Я резво вскочил на ноги и вытянулся.
– Ничего. Не тянитесь. Седайте обратно, – сказал Ткаченко, выпятив по своему обыкновению живот и грудь с Георгиевскими крестами и медалями, и сделал передо мною несколько шагов туда и назад, как бы перед фронтом.
Он обдумывал происшествие: в армии велась неусыпная борьба с вшивостью.
– А ну, господин вольноопределяющийся, – наконец сказал он, – попросю вас, скидайте гимнастерку, и давайте побачим, что у вас там такое завелось.

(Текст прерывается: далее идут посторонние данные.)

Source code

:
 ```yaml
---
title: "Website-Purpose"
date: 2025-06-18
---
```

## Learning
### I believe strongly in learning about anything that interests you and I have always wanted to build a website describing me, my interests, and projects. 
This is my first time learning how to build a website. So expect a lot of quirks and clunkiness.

Я снял пояс и стянул через голову гимнастерку, ту самую, из толстого японского сукна, некогда купленную на толчке. Гимнастерка вывернулась наизнанку, показав все свои внутренние швы и завязанные узелочками шнурки, которыми были прикреплены пуговички погонов. Шнурки эти оказались покрытыми белесым бисером гнид, которые блестели также внутри швов.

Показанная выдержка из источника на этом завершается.